In January 2020, the Company began foreclosure proceedings on both of its Note receivables with RBC identified in Note 4. These proceedings were finalized in February 2020. The Company chose to forego the optional conversion of the outstanding principal and interest into 75% ownership and 100% ownership, respectively, as was allowed in the terms of both agreements. In lieu of common stock, the Company took ownership of certain assets of RBC. Management has concluded that the fair value of these assets equal or exceeds the amounts outstanding under the obligations.

 

Impact of COVID-19 Outbreak

 

On January 30, 2020, the World Health Organization declared the coronavirus outbreak a “Public Health Emergency of International Concern” and on March 10, 2020, declared it to be a pandemic. Actions taken around the world to help mitigate the spread of the coronavirus include restrictions on travel, and quarantines in certain areas, and forced closures for certain types of public places and businesses. The coronavirus and actions taken to mitigate it have had and are expected to continue to have an adverse impact on the economies and financial markets of many countries, including the geographical area in which the Company operates. While the closures and limitations on movement, domestically and internationally, are expected to be temporary, if the outbreak continues on its current trajectory the duration of the supply chain disruption could reduce the availability, or result in delays, of materials or supplies to and from the Company, which in turn could materially interrupt the Company’s business operations. Given the speed and frequency of the continuously evolving developments with respect to this pandemic, the Company cannot reasonably estimate the magnitude of the impact to its consolidated results of operations. The Company’s manufacturing facilities in both California and New York support businesses have been deemed essential by their respective state governments and remain operational.
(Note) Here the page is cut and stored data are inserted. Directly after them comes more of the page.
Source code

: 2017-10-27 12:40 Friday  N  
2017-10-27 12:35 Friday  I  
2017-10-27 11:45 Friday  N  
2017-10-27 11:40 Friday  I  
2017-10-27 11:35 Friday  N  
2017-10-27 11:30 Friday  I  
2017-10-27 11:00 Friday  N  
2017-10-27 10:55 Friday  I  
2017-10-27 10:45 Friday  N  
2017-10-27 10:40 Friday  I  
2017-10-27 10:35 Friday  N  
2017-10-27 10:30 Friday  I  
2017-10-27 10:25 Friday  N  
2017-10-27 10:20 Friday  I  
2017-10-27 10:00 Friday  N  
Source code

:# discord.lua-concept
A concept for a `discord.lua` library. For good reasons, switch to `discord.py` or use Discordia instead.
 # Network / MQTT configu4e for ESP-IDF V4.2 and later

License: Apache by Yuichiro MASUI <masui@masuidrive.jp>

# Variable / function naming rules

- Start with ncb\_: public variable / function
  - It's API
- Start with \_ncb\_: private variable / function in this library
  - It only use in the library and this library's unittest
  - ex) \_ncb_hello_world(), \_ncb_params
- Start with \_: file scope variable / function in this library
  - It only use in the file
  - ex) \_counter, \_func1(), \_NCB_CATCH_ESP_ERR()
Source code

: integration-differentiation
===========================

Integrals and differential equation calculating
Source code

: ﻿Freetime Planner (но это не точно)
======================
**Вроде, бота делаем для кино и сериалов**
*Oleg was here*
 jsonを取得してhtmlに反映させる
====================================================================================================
We have taken every precaution possible to ensure the safety of our employees.

 

Additionally, it is reasonably possible that estimates made in the financial statements have been, or will be, materially and adversely impacted in the near term as a result of these conditions, including losses on inventory; impairment losses related to goodwill and other long-lived assets and current obligations.

 

Subsequent to December 31, 2019, the Company has invested approximately $460,000 for less than 10% ownership of an entity over which one of the Company’s directors serves as CEO.